%%
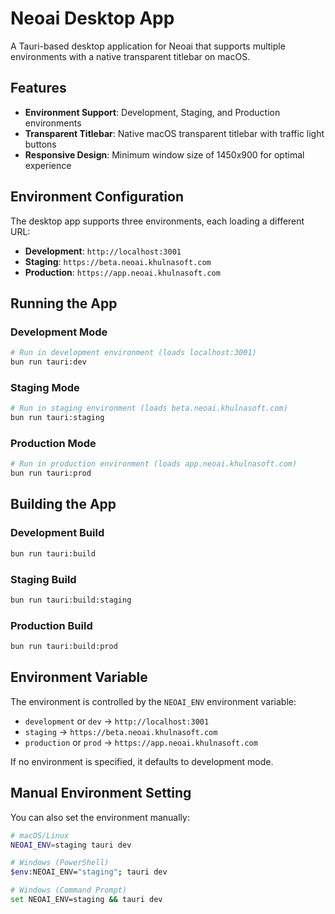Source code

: # Neoai Desktop App

A Tauri-based desktop application for Neoai that supports multiple environments with a native transparent titlebar on macOS.

## Features

- **Environment Support**: Development, Staging, and Production environments
- **Transparent Titlebar**: Native macOS transparent titlebar with traffic light buttons
- **Responsive Design**: Minimum window size of 1450x900 for optimal experience

## Environment Configuration

The desktop app supports three environments, each loading a different URL:

- **Development**: `http://localhost:3001`
- **Staging**: `https://beta.neoai.khulnasoft.com`
- **Production**: `https://app.neoai.khulnasoft.com`

## Running the App

### Development Mode
```bash
# Run in development environment (loads localhost:3001)
bun run tauri:dev
```

### Staging Mode
```bash
# Run in staging environment (loads beta.neoai.khulnasoft.com)
bun run tauri:staging
```

### Production Mode
```bash
# Run in production environment (loads app.neoai.khulnasoft.com)
bun run tauri:prod
```

## Building the App

### Development Build
```bash
bun run tauri:build
```

### Staging Build
```bash
bun run tauri:build:staging
```

### Production Build
```bash
bun run tauri:build:prod
```

## Environment Variable

The environment is controlled by the `NEOAI_ENV` environment variable:

- `development` or `dev` → `http://localhost:3001`
- `staging` → `https://beta.neoai.khulnasoft.com`
- `production` or `prod` → `https://app.neoai.khulnasoft.com`

If no environment is specified, it defaults to development mode.

## Manual Environment Setting

You can also set the environment manually:

```bash
# macOS/Linux
NEOAI_ENV=staging tauri dev

# Windows (PowerShell)
$env:NEOAI_ENV="staging"; tauri dev

# Windows (Command Prompt)
set NEOAI_ENV=staging && tauri dev
```
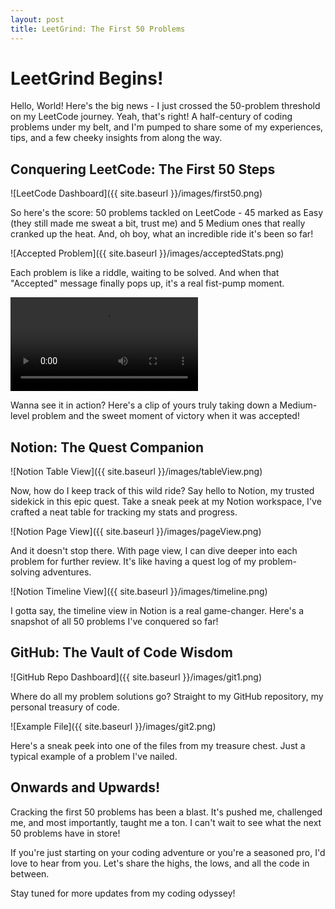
 ```yaml
---
layout: post
title: LeetGrind: The First 50 Problems
---
```


# LeetGrind Begins!

Hello, World! Here's the big news - I just crossed the 50-problem threshold on my LeetCode journey. Yeah, that's right! A half-century of coding problems under my belt, and I'm pumped to share some of my experiences, tips, and a few cheeky insights from along the way.

## Conquering LeetCode: The First 50 Steps

![LeetCode Dashboard]({{ site.baseurl }}/images/first50.png)

So here's the score: 50 problems tackled on LeetCode - 45 marked as Easy (they still made me sweat a bit, trust me) and 5 Medium ones that really cranked up the heat. And, oh boy, what an incredible ride it's been so far!

![Accepted Problem]({{ site.baseurl }}/images/acceptedStats.png)

Each problem is like a riddle, waiting to be solved. And when that "Accepted" message finally pops up, it's a real fist-pump moment. 

<video src="https://github.com/pdequina/pdequina.github.io/assets/14809386/b0c9b66a-ad05-4fe3-a7a1-678348796f48" controls></video>

Wanna see it in action? Here's a clip of yours truly taking down a Medium-level problem and the sweet moment of victory when it was accepted!

## Notion: The Quest Companion

![Notion Table View]({{ site.baseurl }}/images/tableView.png)

Now, how do I keep track of this wild ride? Say hello to Notion, my trusted sidekick in this epic quest. Take a sneak peek at my Notion workspace, I've crafted a neat table for tracking my stats and progress.

![Notion Page View]({{ site.baseurl }}/images/pageView.png)

And it doesn't stop there. With page view, I can dive deeper into each problem for further review. It's like having a quest log of my problem-solving adventures.

![Notion Timeline View]({{ site.baseurl }}/images/timeline.png)

I gotta say, the timeline view in Notion is a real game-changer. Here's a snapshot of all 50 problems I've conquered so far!

## GitHub: The Vault of Code Wisdom 

![GitHub Repo Dashboard]({{ site.baseurl }}/images/git1.png)

Where do all my problem solutions go? Straight to my GitHub repository, my personal treasury of code. 

![Example File]({{ site.baseurl }}/images/git2.png)

Here's a sneak peek into one of the files from my treasure chest. Just a typical example of a problem I've nailed.

## Onwards and Upwards!

Cracking the first 50 problems has been a blast. It's pushed me, challenged me, and most importantly, taught me a ton. I can't wait to see what the next 50 problems have in store!

If you're just starting on your coding adventure or you're a seasoned pro, I'd love to hear from you. Let's share the highs, the lows, and all the code in between.

Stay tuned for more updates from my coding odyssey!
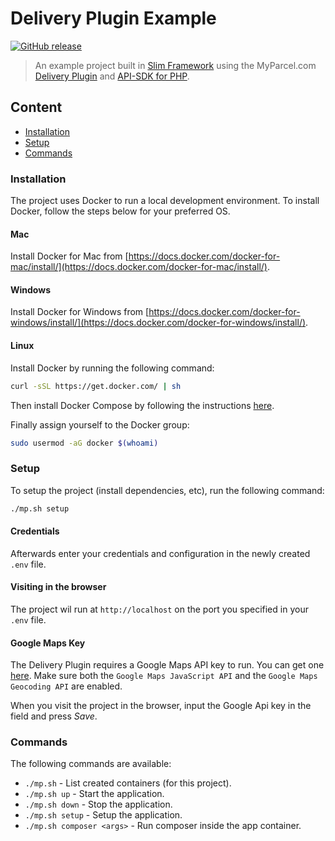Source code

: # Delivery Plugin Example

[![GitHub release](https://img.shields.io/github/release/MyParcelCOM/delivery-plugin-example/all.svg)](https://github.com/MyParcelCOM/delivery-plugin-example)

> An example project built in [Slim Framework](https://www.slimframework.com/) using the MyParcel.com [Delivery Plugin](https://github.com/MyParcelCOM/delivery-plugin) and [API-SDK for PHP](https://github.com/MyParcelCOM/api-sdk-php).

## Content
- [Installation](#installation)
- [Setup](#setup)
- [Commands](#commands)

### Installation
The project uses Docker to run a local development environment. To install Docker, follow the steps below for your preferred OS.

#### Mac
Install Docker for Mac from [https://docs.docker.com/docker-for-mac/install/](https://docs.docker.com/docker-for-mac/install/).

#### Windows
Install Docker for Windows from [https://docs.docker.com/docker-for-windows/install/](https://docs.docker.com/docker-for-windows/install/).

#### Linux
Install Docker by running the following command:
```bash
curl -sSL https://get.docker.com/ | sh
```

Then install Docker Compose by following the instructions [here](https://github.com/docker/compose/releases).

Finally assign yourself to the Docker group:
```bash
sudo usermod -aG docker $(whoami)
```

### Setup
To setup the project (install dependencies, etc), run the following command:
```bash
./mp.sh setup
```

#### Credentials
Afterwards enter your credentials and configuration in the newly created `.env` file.

#### Visiting in the browser
The project wil run at `http://localhost` on the port you specified in your `.env` file.

#### Google Maps Key
The Delivery Plugin requires a Google Maps API key to run. You can get one [here](https://console.cloud.google.com/apis). Make sure both the `Google Maps JavaScript API` and the `Google Maps Geocoding API` are enabled.

When you visit the project in the browser, input the Google Api key in the field and press *Save*.

### Commands
The following commands are available:
- `./mp.sh` - List created containers (for this project).
- `./mp.sh up` - Start the application.
- `./mp.sh down` - Stop the application.
- `./mp.sh setup` - Setup the application.
- `./mp.sh composer <args>` - Run composer inside the app container.
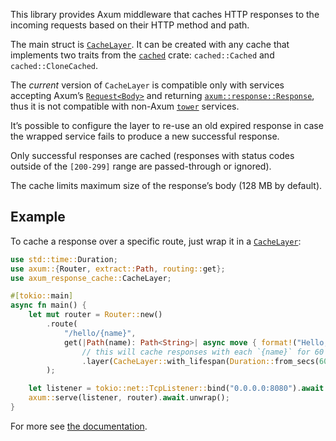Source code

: This library provides Axum middleware that caches HTTP responses to the
incoming requests based on their HTTP method and path.

The main struct is [`CacheLayer`](https://docs.rs/axum-response-cache/latest/axum_response_cache/struct.CacheLayer.html).
It can be created with any cache that implements two traits
from the [`cached`](https://crates.io/crates/cached) crate: `cached::Cached` and `cached::CloneCached`.

The *current* version of `CacheLayer` is compatible only with services accepting
Axum’s [`Request<Body>`](https://docs.rs/axum/latest/axum/extract/type.Request.html) and returning
[`axum::response::Response`](https://docs.rs/axum/latest/axum/response/type.Response.html),
thus it is not compatible with non-Axum [`tower`](https://crates.io/crates/tower) services.

It’s possible to configure the layer to re-use an old expired response in case the wrapped
service fails to produce a new successful response.

Only successful responses are cached (responses with status codes outside of the `[200-299]`
range are passed-through or ignored).

The cache limits maximum size of the response’s body (128 MB by default).

## Example

To cache a response over a specific route,
just wrap it in a [`CacheLayer`](https://docs.rs/axum-response-cache/latest/axum_response_cache/struct.CacheLayer.html):

```rust
use std::time::Duration;
use axum::{Router, extract::Path, routing::get};
use axum_response_cache::CacheLayer;

#[tokio::main]
async fn main() {
    let mut router = Router::new()
        .route(
            "/hello/{name}",
            get(|Path(name): Path<String>| async move { format!("Hello, {name}!") })
                // this will cache responses with each `{name}` for 60 seconds.
                .layer(CacheLayer::with_lifespan(Duration::from_secs(60))),
        );

    let listener = tokio::net::TcpListener::bind("0.0.0.0:8080").await.unwrap();
    axum::serve(listener, router).await.unwrap();
}
```

For more see [the documentation](https://docs.rs/axum-response-cache/).
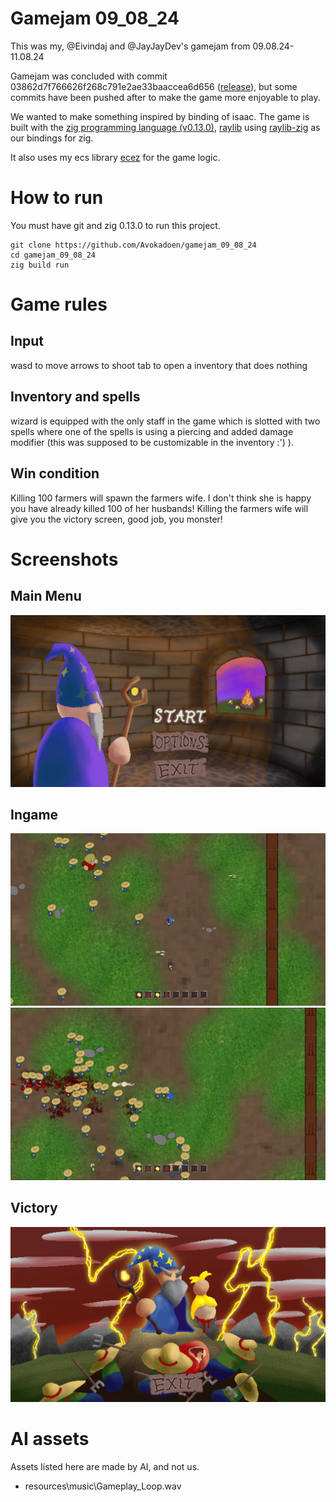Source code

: # Gamejam 09_08_24

This was my, @Eivindaj and @JayJayDev's gamejam from 09.08.24-11.08.24

Gamejam was concluded with commit 03862d7f766626f268c791e2ae33baaccea6d656 ([release](https://github.com/Avokadoen/gamejam_09_08_24/releases/tag/0.0.1)), but some commits have been pushed after to make the game more enjoyable to play.

We wanted to make something inspired by binding of isaac. The game is built with the [zig programming language (v0.13.0)](https://ziglang.org/),
[raylib](https://www.raylib.com/) using [raylib-zig](https://github.com/Not-Nik/raylib-zig) as our bindings for zig.

It also uses my ecs library [ecez](https://github.com/Avokadoen/ecez) for the game logic. 

# How to run

You must have git and zig 0.13.0 to run this project.

```
git clone https://github.com/Avokadoen/gamejam_09_08_24
cd gamejam_09_08_24
zig build run
```

# Game rules

## Input 

wasd to move arrows to shoot
tab to open a inventory that does nothing

## Inventory and spells 

wizard is equipped with the only staff in the game which is slotted with two spells where one of the spells is using a piercing and added damage modifier (this was supposed to be customizable in the inventory :') ).

## Win condition 

Killing 100 farmers will spawn the farmers wife. I don't think she is happy you have already killed 100 of her husbands!
Killing the farmers wife will give you the victory screen, good job, you monster!

# Screenshots

## Main Menu
![main_meny](screenshots/main_menu.png)

## Ingame
![ingame1](screenshots/ingame.png)
![ingame2](screenshots/ingame2.png)

## Victory 

![victory](screenshots/victory.png)

# AI assets

Assets listed here are made by AI, and not us. 
 
 - resources\music\Gameplay_Loop.wav
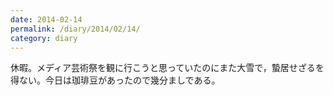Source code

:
 ```yaml
---
date: 2014-02-14
permalink: /diary/2014/02/14/
category: diary
---
```


休暇。メディア芸術祭を観に行こうと思っていたのにまた大雪で，蟄居せざるを得ない。今日は珈琲豆があったので幾分ましである。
%%
> **Exercise objective**: Return all lines of the material that have "releases" in them.

> **Answer space**:
Then install Docker Compose by following the instructions [here](https://github.com/docker/compose/releases).
Gamejam was concluded with commit 03862d7f766626f268c791e2ae33baaccea6d656 ([release](https://github.com/Avokadoen/gamejam_09_08_24/releases/tag/0.0.1)), but some commits have been pushed after to make the game more enjoyable to play.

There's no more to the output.